Hay algo de fascinante en la tauromaquia, es el juego del cazador y el cazado, es la sangre, el descontrol, miedo y adrenalina que se siente proveniente del toro desesperado e impotente al momento de enfrentarse a la muerte, el toro es un animal que nunca le teme a nada y verlo allí lleno de pavor es algo que muy pocos tienen oportunidad de ver.

Al principio te tapas los ojos, hay novatos que hasta vomitan, del toro casi puedes oler su sange, al principio te da asco pero luego lo disfrutas, la masa grita, sientes la euforia del público, te identificas con la soberbia altanera y despreciante del torero versus la patética humillación del vencido, tus ojos se abren, tus pupilas se dilatan, tu corazón late apresuradamente, tragas saliva sediento, terminas respirando con la boca abierta, te muerdes la lengua, muestras tus dientes, sonries, te liberas… es una sensación sádica, demoniaca, gozadora, única, especial, te llama, te envuelve, te domina, te llena, es como perderle el miedo al desafío y la muerte, no se… no puedo explicarla como verdaderamente quisiera, es una experiencia maravillosa y especial tan humana y sublime como perversa, es nuestra herencia, la esencia misma de nuestra humanidad.

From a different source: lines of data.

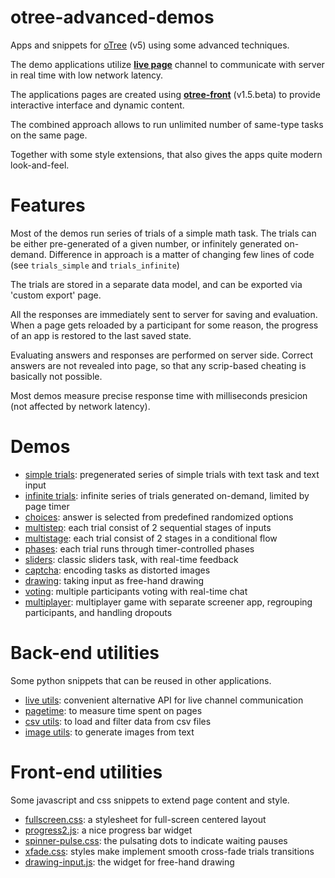# otree-advanced-demos

Apps and snippets for [oTree](https://www.otree.org/) (v5) using some advanced techniques.

The demo applications utilize [**live page**](https://otree.readthedocs.io/en/latest/live.html) channel to communicate with server in real time with low network latency.

The applications pages are created using [**otree-front**](https://github.com/qwiglydee/otree-front) (v1.5.beta) to provide interactive interface and dynamic content.

The combined approach allows to run unlimited number of same-type tasks on the same page.

Together with some style extensions, that also gives the apps quite modern look-and-feel.

# Features

Most of the demos run series of trials of a simple math task.
The trials can be either pre-generated of a given number, or infinitely generated on-demand.
Difference in approach is a matter of changing few lines of code (see `trials_simple` and `trials_infinite`)

The trials are stored in a separate data model, and can be exported via 'custom export' page.

All the responses are immediately sent to server for saving and evaluation.
When a page gets reloaded by a participant for some reason, the progress of an app is restored to the last saved state.

Evaluating answers and responses are performed on server side.
Correct answers are not revealed into page, so that any scrip-based cheating is basically not possible.

Most demos measure precise response time with milliseconds presicion (not affected by network latency).

# Demos

- [simple trials](trials_simle): pregenerated series of simple trials with text task and text input
- [infinite trials](trials_infinite): infinite series of trials generated on-demand, limited by page timer
- [choices](trials_choices): answer is selected from predefined randomized options
- [multistep](multistep): each trial consist of 2 sequential stages of inputs
- [multistage](multistage): each trial consist of 2 stages in a conditional flow
- [phases](phases): each trial runs through timer-controlled phases
- [sliders](sliders): classic sliders task, with real-time feedback
- [captcha](captcha): encoding tasks as distorted images
- [drawing](drawing): taking input as free-hand drawing
- [voting](voting): multiple participants voting with real-time chat
- [multiplayer](multiplayer_game): multiplayer game with separate screener app, regrouping participants, and handling dropouts


# Back-end utilities

Some python snippets that can be reused in other applications.

- [live utils](utils/live_utils.py): convenient alternative API for live channel communication
- [pagetime](utils/pagetime.py): to measure time spent on pages
- [csv utils](utils/csv_utils.py): to load and filter data from csv files
- [image utils](utils/image_utils.py): to generate images from text

# Front-end utilities

Some javascript and css snippets to extend page content and style.

- [fullscreen.css](_static/fullscreen.css): a stylesheet for full-screen centered layout
- [progress2.js](_static/progress2.js): a nice progress bar widget
- [spinner-pulse.css](_static/spinner-pulse.css): the pulsating dots to indicate waiting pauses
- [xfade.css](_static/xfade.css): styles make implement smooth cross-fade trials transitions
- [drawing-input.js](drawing/static/drawing-input.js): the widget for free-hand drawing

Es una experiencia mounstruosa, si… lo se, ¿pero quien de nosotros no es un mounstruo?, ser humano es ser depredador, así evolucionamos y nos desligamos de la bestia, la bestia sigue allí dormida… ¡pero no muerta!, evolucionamos por competencia contra otras especies, triunfamos, la tauromaquia nos lo recuerda, sino fuésemos la especie animal mas sanguinaria de ese planeta hoy no tendríamos lenguaje, pensamiento, raciocinio, etc. “Nuestra adultez es incluso un proceso de duelo, placer y muerte”.

Yo viví una época donde el torero era el héroe representante del pueblo humilde, por lo general los toreros no eran nobles ni pertenecientes a la aristocracia, eran gente muy pobre que se dedicaban con heroicidad y nobleza a hacer un espectáculo, héroes individualistas, justicieros, que luchaban solos ante la adversidad y ante un enemigo superior e invencible, símbolo inequívoco del bien versus el mal, de la lucha del hombre ante la muerte, ante los tiranos y opresores, luchaban por su vida, la libertad y la gloria… los toreros representaban la búsqueda de la inmortalidad por medio del recuerdo de quienes lo vitorearon en sus nobles faenas llenas de dignidad, virilidad, fiereza y desafío, la lucha de la gente común por sobrevivir ante las adversidades de la vida y la inmisericorde llegada de la muerte, el torero lo daba todo y arriesgaba su vida por brindarle felicidad al público que proyectaba en el sus carencias y debilidades en la búsqueda diaria por alcanzar nuevas victorias… el las asumía, las recogía, las abrazaba y “vencía”.